Enigma – the best cipher machine of its time
The Enigma has achieved some fame in the course of history: at the time, it used state-of-the-art technology and was considered very safe. It was produced in different versions. Switzerland was sold a special, weaker model, the Enigma K. The letter K (for kommerziell) denotes a commercial series. The Nazis had confidence in their cipher machine and enciphered much of their data with a more sophisticated version of this machine. What the Germans did not know was that in England, since the outbreak of war, a whole army of over 10,000 specialists – many of them women – had been working on deciphering it: they were based in an estate around Bletchley Park, between Oxford and Cambridge. Among them was the brilliant mathematician Alan Turing, who managed to decipher the most difficult of all Enigma machines, the Naval Enigma. It had four wheels instead of three and was a tough nut even for the specialists in Bletchley Park.
The information from Bletchley Park was filed under the ‘Ultra’ label and redistributed, a measure intended to disguise its origin. The specialists of the US intelligence service were also in on the secret. Bletchley Park's operations were among the best-protected British operations of World War II and remained a secret long after the war. In 1974, when Captain Frederick W. Winterbotham published his book The Ultra Secret about this operation, it caused a sensation. The secret had been kept until that time.
Incidentally, the code of the Swiss Enigma was one of the quickest to crack: a detailed report on the decoding of Swiss radio messages can be found in a paper from as early as November 1940 written by the Polish radio observers who had fled to France when war broke out. The Polish listeners may have passed on their knowledge to the British specialists in Bletchley Park. German specialists were also able to crack the Swiss code with ease, as is shown by documents that ended up in Switzerland after the war. And of course, the Americans were also able to crack the Swiss Enigma. However, they soon stopped working on this because they found no relevant messages.
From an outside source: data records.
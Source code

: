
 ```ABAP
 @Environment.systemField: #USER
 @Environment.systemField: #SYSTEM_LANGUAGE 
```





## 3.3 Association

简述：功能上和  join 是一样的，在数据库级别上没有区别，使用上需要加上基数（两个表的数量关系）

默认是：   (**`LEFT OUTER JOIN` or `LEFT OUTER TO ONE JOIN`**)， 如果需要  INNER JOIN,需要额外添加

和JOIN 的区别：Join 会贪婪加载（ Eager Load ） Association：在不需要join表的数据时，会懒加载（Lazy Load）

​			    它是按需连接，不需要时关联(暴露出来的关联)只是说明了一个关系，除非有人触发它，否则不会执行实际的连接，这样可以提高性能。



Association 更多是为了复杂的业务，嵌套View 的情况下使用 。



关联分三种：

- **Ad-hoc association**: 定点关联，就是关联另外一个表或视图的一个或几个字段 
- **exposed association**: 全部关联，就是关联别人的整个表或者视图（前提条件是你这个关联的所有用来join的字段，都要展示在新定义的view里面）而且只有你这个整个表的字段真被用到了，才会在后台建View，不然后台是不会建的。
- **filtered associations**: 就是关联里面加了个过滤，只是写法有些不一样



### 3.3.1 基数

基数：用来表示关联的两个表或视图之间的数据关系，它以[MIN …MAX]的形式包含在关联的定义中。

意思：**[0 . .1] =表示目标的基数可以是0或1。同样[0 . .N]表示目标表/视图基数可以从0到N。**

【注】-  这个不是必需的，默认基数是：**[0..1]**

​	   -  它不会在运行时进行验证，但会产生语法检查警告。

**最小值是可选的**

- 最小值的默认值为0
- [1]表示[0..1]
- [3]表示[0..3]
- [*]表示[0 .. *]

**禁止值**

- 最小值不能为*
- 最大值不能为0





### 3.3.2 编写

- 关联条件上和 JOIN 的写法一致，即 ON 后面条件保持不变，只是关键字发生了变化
An undated typewritten document entitled ‘Swiss Random Letter Traffic’ in the United States National Archives in Washington describes the Enigma settings that the Swiss used. One sentence reads: ‘The Swiss have no spare wheels for the machine which thus has only six possible wheel orders’.
After the Second World War, the Swiss Enigma machines were used a second time in the context of Switzerland's Korean mission. Switzerland began monitoring the armistice line between North and South Korea on behalf of the United Nations in 1953. Swiss sources say that modified Swiss Enigmas were used in the early years. Why did the Swiss use the demonstrably unsafe machine at that period, rather than the far superior Nema they had developed themselves? There are two explanations: firstly, the messages to be transmitted were generally banal and of no great military value, and secondly, the firm wanted to protect and not expose its own modern cipher machine Nema.
The Enigma and its history still fascinate us today. A number of films have focused on the subject, and the thriller author Robert Harris wrote an exciting novel on it as early as 1995.